— Czasami ty i Lucia sprawiacie wrażenie, jakbyście się na siebie gniewali — mówię, wypatrując na twarzy Toma oznak gniewu.
— Pary czasami się kłócą — odpowiada Tom. — Nie jest łatwo tyle czasu przebywać tak blisko z drugą osobą.
— Czy… — Nie wiem, jak powiedzieć to, co chcę powiedzieć. — Czy jeśli Lucia się na ciebie gniewa… jeśli ty się na nią gniewasz… czy to oznacza, że się nie kochacie?
Tom wygląda na zaskoczonego. Potem wybucha śmiechem.
— Nie, ale to trudno wytłumaczyć, Lou. Kochamy się nawet wtedy, kiedy jesteśmy na siebie źli. Miłość jest ponad gniewem, jak ściana za kurtyną lub ziemia po ucichnięciu burzy. Burza prze chodzi, a ziemia trwa na swoim miejscu.

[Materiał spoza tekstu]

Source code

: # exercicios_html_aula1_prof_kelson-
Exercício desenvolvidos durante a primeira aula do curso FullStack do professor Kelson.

— Jeśli jest burza — mówię — to czasami też jest powódź albo zniszczone domy.
— Tak, a czasami, jeśli miłość nie jest wystarczająco silna albo jeśli gniew jest zbyt wielki, ludzie przestają się kochać. Ale to nas nie dotyczy.
Zastanawia mnie ta jego pewność. W ciągu ostatnich trzech miesięcy Lucia tak często była rozgniewana. Skąd Tom wie, że nadal go kocha?
— Ludzie miewają gorsze chwile — dodaje Tom, jakby wiedział, o czym myślę. — Ostatnio Lucia była zdenerwowana sytuacją w pracy. Zirytowała ją również wiadomość, że wywierają na ciebie nacisk, żebyś poddał się leczeniu.
Nigdy nie sądziłem, że normalni ludzie mogą mieć problemy w pracy. Jedyni normalni ludzie, jakich znałem, mieli tę samą pracę przez cały okres naszej znajomości. Jakie kłopoty miewają normalni ludzie? Nie mają przecież pana Crenshawa, nakazującego im poddać się leczeniu, którego nie chcą. Co denerwuje ich w pracy?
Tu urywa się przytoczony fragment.